Segment Start: Data

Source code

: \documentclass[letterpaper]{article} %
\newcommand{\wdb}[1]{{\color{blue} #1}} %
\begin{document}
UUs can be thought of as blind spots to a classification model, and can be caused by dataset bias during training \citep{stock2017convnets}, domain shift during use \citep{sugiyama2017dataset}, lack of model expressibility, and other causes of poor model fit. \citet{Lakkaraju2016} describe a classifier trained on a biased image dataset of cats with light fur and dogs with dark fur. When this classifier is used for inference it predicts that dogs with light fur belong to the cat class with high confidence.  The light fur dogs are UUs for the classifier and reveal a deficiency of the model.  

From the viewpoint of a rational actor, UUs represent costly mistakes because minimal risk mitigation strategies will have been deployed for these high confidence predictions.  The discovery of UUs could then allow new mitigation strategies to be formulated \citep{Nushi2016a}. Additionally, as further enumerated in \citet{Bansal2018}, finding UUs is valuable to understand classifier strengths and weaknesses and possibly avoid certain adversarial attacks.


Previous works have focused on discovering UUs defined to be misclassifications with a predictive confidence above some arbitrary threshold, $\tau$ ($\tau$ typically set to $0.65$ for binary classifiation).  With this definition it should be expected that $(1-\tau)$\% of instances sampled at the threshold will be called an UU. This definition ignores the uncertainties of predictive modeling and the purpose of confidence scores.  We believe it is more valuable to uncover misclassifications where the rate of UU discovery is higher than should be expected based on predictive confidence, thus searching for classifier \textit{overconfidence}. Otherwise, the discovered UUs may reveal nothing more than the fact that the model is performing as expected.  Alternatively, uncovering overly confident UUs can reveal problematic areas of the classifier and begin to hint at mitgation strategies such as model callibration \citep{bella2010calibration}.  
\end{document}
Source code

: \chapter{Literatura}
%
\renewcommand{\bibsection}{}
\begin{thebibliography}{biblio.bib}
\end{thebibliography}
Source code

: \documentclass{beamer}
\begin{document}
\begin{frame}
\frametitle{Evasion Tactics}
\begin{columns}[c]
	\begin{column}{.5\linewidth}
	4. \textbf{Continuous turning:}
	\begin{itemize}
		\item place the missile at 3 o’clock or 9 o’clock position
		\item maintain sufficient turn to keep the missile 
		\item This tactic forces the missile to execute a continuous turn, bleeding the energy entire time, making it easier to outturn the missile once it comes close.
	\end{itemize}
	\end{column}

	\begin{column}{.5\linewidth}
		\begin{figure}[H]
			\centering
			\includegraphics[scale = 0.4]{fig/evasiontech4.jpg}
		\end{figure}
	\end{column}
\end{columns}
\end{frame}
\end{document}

Segment End: Data

- _To do_:
Each record needs to be duplicated exactly as given.

- _Answer box_:
Source code

: \documentclass[letterpaper]{article} %
\newcommand{\wdb}[1]{{\color{blue} #1}} %
\begin{document}
UUs can be thought of as blind spots to a classification model, and can be caused by dataset bias during training \citep{stock2017convnets}, domain shift during use \citep{sugiyama2017dataset}, lack of model expressibility, and other causes of poor model fit. \citet{Lakkaraju2016} describe a classifier trained on a biased image dataset of cats with light fur and dogs with dark fur. When this classifier is used for inference it predicts that dogs with light fur belong to the cat class with high confidence.  The light fur dogs are UUs for the classifier and reveal a deficiency of the model.  

From the viewpoint of a rational actor, UUs represent costly mistakes because minimal risk mitigation strategies will have been deployed for these high confidence predictions.  The discovery of UUs could then allow new mitigation strategies to be formulated \citep{Nushi2016a}. Additionally, as further enumerated in \citet{Bansal2018}, finding UUs is valuable to understand classifier strengths and weaknesses and possibly avoid certain adversarial attacks.


Previous works have focused on discovering UUs defined to be misclassifications with a predictive confidence above some arbitrary threshold, $\tau$ ($\tau$ typically set to $0.65$ for binary classifiation).  With this definition it should be expected that $(1-\tau)$\% of instances sampled at the threshold will be called an UU. This definition ignores the uncertainties of predictive modeling and the purpose of confidence scores.  We believe it is more valuable to uncover misclassifications where the rate of UU discovery is higher than should be expected based on predictive confidence, thus searching for classifier \textit{overconfidence}. Otherwise, the discovered UUs may reveal nothing more than the fact that the model is performing as expected.  Alternatively, uncovering overly confident UUs can reveal problematic areas of the classifier and begin to hint at mitgation strategies such as model callibration \citep{bella2010calibration}.  
\end{document}
Source code

: \chapter{Literatura}
%
\renewcommand{\bibsection}{}
\begin{thebibliography}{biblio.bib}
\end{thebibliography}
Source code

: \documentclass{beamer}
\begin{document}
\begin{frame}
\frametitle{Evasion Tactics}
\begin{columns}[c]
	\begin{column}{.5\linewidth}
	4. \textbf{Continuous turning:}
	\begin{itemize}
		\item place the missile at 3 o’clock or 9 o’clock position
		\item maintain sufficient turn to keep the missile 
		\item This tactic forces the missile to execute a continuous turn, bleeding the energy entire time, making it easier to outturn the missile once it comes close.
	\end{itemize}
	\end{column}

	\begin{column}{.5\linewidth}
		\begin{figure}[H]
			\centering
			\includegraphics[scale = 0.4]{fig/evasiontech4.jpg}
		\end{figure}
	\end{column}
\end{columns}
\end{frame}
\end{document}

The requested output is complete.